Localize is looking for a Platform Reliability Engineer to sign up for our rising engineering group. As Localize expands, the scalability, reliability, and function of our infrastructure and programs have turn into paramount. This function is devoted to overseeing and managing all sides of Localize’s technical infrastructure, databases, device equipment, and to imposing methods for efficient tracking, alerting, and upkeep. You are going to be liable for the scalability, balance, reliability, and function of the Localize platform.

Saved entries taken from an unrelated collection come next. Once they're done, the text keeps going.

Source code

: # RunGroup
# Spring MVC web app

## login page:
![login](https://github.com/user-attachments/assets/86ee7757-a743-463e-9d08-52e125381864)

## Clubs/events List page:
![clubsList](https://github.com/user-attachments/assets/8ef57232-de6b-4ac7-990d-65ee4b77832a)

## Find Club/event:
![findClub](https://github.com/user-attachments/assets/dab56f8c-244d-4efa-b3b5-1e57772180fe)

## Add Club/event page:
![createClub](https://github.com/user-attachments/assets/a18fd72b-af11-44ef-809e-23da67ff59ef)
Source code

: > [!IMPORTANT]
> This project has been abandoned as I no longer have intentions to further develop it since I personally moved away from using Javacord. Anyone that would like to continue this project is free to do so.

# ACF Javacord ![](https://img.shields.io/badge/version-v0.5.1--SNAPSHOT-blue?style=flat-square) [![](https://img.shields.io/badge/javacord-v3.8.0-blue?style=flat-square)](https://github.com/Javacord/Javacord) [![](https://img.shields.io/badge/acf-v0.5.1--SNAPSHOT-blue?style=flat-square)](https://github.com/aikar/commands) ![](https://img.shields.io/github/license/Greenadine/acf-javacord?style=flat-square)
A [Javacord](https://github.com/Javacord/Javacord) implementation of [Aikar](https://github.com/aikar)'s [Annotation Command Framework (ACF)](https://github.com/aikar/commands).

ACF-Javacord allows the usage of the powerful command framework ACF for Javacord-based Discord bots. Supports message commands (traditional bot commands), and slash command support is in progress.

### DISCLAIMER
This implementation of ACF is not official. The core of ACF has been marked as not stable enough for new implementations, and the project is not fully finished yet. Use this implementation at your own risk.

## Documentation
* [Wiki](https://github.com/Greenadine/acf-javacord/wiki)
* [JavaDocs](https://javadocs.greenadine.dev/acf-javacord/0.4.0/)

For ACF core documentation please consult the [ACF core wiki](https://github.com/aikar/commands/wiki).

This function may even beef up Devops and make stronger methods utilized by the engineering group to reinforce productiveness.
Key Obligations:
- Oversee and organize Localize’s infrastructure throughout AWS and Cloudflare.
- Be sure that the scalability, reliability, efficiency, and safety of Localize’s knowledge retail outlets, in particular Redis and MongoDB, via efficient configuration, tracking, question optimization, and backup control.
- Oversee and automate deployment procedure.
- Personal and reinforce tracking of uptime and function the use of equipment reminiscent of Bugsnag, Datadog, and New Relic.
- Determine, plan and enforce enhancements and optimizations for infrastructure referring to charge, reliability, scalability.
- Increase and take care of detailed documentation and maps of our infrastructure and dependencies.
- Actively be told new applied sciences and methods to reinforce the performance and functions of our infrastructure.
Should-Have Abilities:
- 5+ years engineering enjoy. A minimum of 2 years of enjoy in a SRE and/or Devops function.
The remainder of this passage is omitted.